## Exercise aim
Find the line holding "### Prerequisites" in the entries below. Give it again exactly, along with every line after it up to and including the line holding "- API key management via Kubernetes secrets".

## Extracted entries
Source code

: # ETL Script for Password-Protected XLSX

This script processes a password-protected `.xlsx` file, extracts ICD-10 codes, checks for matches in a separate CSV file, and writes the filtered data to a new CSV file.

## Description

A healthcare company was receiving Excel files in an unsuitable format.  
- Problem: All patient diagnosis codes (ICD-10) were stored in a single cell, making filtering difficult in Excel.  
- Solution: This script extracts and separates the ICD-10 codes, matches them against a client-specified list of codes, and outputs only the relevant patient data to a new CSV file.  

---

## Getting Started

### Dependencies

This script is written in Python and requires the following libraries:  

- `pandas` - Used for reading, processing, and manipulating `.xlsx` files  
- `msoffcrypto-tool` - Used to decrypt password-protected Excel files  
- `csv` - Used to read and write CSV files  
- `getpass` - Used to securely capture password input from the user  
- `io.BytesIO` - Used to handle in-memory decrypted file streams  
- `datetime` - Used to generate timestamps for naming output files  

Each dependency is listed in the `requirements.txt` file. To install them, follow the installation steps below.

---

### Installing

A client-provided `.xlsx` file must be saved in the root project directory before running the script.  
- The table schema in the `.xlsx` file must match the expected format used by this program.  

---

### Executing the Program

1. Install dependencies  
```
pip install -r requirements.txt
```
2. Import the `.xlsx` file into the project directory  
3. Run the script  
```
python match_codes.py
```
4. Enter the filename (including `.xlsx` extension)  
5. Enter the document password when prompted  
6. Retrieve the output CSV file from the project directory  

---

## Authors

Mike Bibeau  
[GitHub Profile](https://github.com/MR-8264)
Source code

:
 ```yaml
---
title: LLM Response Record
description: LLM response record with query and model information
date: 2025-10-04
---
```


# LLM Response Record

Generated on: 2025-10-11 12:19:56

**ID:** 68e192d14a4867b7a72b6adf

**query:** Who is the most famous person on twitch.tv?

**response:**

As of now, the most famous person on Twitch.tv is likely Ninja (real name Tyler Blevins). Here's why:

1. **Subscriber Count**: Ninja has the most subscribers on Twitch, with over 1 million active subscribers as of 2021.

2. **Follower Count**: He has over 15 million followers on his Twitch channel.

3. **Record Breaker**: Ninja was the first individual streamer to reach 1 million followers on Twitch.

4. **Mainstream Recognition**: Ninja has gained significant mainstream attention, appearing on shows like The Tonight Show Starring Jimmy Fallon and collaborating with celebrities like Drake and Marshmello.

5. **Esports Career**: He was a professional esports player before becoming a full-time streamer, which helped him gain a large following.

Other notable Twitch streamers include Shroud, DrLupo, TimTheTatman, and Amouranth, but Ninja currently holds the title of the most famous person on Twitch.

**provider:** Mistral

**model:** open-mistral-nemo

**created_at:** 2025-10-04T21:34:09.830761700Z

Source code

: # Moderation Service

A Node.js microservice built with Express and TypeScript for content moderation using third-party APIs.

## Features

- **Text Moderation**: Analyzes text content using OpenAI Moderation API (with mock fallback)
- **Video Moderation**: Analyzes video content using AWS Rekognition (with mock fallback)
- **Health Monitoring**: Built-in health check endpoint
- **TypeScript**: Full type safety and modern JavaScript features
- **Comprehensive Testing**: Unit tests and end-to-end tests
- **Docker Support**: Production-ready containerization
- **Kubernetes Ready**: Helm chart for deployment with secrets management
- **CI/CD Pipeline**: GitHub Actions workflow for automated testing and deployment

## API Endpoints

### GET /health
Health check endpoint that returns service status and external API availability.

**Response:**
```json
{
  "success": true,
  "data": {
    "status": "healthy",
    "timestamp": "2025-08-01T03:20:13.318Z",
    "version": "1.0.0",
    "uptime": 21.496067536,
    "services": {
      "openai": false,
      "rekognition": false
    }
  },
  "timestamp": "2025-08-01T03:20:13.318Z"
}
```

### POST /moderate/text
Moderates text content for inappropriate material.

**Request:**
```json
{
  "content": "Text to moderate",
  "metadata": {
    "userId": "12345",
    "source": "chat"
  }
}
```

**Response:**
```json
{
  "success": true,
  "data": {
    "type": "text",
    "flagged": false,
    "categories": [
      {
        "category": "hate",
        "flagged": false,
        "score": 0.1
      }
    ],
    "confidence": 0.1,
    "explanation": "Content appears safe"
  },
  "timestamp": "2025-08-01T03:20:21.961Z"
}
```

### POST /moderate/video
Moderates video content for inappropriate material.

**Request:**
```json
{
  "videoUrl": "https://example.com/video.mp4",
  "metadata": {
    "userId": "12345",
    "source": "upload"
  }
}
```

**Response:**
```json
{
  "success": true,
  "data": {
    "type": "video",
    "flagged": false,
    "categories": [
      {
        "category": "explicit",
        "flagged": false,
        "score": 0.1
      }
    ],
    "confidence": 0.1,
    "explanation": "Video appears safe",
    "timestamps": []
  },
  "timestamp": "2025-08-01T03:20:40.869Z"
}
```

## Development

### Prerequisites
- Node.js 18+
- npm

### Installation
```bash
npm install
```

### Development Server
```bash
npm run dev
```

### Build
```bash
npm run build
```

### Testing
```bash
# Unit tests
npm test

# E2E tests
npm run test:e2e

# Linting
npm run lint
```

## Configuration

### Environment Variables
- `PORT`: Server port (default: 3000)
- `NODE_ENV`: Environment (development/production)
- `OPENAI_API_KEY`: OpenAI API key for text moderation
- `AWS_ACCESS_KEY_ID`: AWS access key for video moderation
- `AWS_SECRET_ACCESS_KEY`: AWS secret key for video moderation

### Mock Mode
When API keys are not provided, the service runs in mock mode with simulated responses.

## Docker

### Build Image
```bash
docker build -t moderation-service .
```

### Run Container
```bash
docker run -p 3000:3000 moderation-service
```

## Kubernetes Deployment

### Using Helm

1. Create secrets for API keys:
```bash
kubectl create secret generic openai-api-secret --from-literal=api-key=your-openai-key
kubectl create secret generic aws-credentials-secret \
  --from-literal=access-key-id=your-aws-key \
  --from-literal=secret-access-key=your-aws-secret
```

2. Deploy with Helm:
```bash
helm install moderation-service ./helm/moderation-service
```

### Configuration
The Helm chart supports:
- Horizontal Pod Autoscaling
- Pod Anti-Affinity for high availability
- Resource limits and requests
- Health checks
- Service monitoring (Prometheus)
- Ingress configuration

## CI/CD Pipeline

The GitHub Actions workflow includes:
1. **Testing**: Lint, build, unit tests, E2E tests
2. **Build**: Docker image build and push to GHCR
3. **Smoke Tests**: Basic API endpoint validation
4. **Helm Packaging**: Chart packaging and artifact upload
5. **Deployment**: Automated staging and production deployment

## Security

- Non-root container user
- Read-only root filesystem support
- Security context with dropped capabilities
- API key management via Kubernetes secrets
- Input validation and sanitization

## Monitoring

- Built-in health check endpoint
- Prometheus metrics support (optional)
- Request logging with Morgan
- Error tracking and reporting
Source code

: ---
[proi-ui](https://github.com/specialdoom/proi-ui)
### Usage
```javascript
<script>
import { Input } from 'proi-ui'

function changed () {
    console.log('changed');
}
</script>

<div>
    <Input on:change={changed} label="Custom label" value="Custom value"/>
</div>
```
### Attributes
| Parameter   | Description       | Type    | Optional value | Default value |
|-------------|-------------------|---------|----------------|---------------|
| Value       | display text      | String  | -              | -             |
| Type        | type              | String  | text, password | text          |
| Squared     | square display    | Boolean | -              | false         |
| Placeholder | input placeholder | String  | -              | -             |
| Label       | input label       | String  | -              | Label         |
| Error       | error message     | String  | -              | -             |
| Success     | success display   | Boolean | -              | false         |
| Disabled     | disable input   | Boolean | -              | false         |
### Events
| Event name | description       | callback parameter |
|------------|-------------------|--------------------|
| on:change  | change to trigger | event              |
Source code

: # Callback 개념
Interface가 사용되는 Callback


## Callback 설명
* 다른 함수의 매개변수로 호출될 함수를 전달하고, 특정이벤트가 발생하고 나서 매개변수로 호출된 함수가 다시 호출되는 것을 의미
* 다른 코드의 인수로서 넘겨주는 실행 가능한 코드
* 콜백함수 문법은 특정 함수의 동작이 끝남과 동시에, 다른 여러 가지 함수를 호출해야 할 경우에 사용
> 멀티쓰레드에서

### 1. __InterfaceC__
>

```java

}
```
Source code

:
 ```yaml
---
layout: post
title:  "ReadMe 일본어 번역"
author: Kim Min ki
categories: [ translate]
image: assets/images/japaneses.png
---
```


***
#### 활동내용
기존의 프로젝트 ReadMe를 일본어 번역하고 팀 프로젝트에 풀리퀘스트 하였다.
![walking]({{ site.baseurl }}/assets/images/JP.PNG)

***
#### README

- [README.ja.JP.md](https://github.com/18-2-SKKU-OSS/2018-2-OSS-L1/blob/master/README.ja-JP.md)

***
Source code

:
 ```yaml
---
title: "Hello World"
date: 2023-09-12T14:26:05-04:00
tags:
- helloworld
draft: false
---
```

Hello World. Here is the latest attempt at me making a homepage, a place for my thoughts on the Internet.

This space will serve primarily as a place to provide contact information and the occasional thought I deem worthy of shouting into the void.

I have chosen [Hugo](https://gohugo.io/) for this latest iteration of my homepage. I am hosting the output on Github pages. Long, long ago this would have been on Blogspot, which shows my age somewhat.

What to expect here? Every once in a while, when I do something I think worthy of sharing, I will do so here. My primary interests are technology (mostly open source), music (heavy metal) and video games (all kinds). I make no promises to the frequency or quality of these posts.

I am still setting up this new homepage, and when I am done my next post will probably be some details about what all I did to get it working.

## Finished task
### Prerequisites
- Node.js 18+
- npm

### Installation
```bash
npm install
```

### Development Server
```bash
npm run dev
```

### Build
```bash
npm run build
```

### Testing
```bash
# Unit tests
npm test

# E2E tests
npm run test:e2e

# Linting
npm run lint
```

## Configuration

### Environment Variables
- `PORT`: Server port (default: 3000)
- `NODE_ENV`: Environment (development/production)
- `OPENAI_API_KEY`: OpenAI API key for text moderation
- `AWS_ACCESS_KEY_ID`: AWS access key for video moderation
- `AWS_SECRET_ACCESS_KEY`: AWS secret key for video moderation

### Mock Mode
When API keys are not provided, the service runs in mock mode with simulated responses.

## Docker

### Build Image
```bash
docker build -t moderation-service .
```

### Run Container
```bash
docker run -p 3000:3000 moderation-service
```

## Kubernetes Deployment

### Using Helm

1. Create secrets for API keys:
```bash
kubectl create secret generic openai-api-secret --from-literal=api-key=your-openai-key
kubectl create secret generic aws-credentials-secret \
  --from-literal=access-key-id=your-aws-key \
  --from-literal=secret-access-key=your-aws-secret
```

2. Deploy with Helm:
```bash
helm install moderation-service ./helm/moderation-service
```

### Configuration
The Helm chart supports:
- Horizontal Pod Autoscaling
- Pod Anti-Affinity for high availability
- Resource limits and requests
- Health checks
- Service monitoring (Prometheus)
- Ingress configuration

## CI/CD Pipeline

The GitHub Actions workflow includes:
1. **Testing**: Lint, build, unit tests, E2E tests
2. **Build**: Docker image build and push to GHCR
3. **Smoke Tests**: Basic API endpoint validation
4. **Helm Packaging**: Chart packaging and artifact upload
5. **Deployment**: Automated staging and production deployment

## Security

- Non-root container user
- Read-only root filesystem support
- Security context with dropped capabilities
- API key management via Kubernetes secrets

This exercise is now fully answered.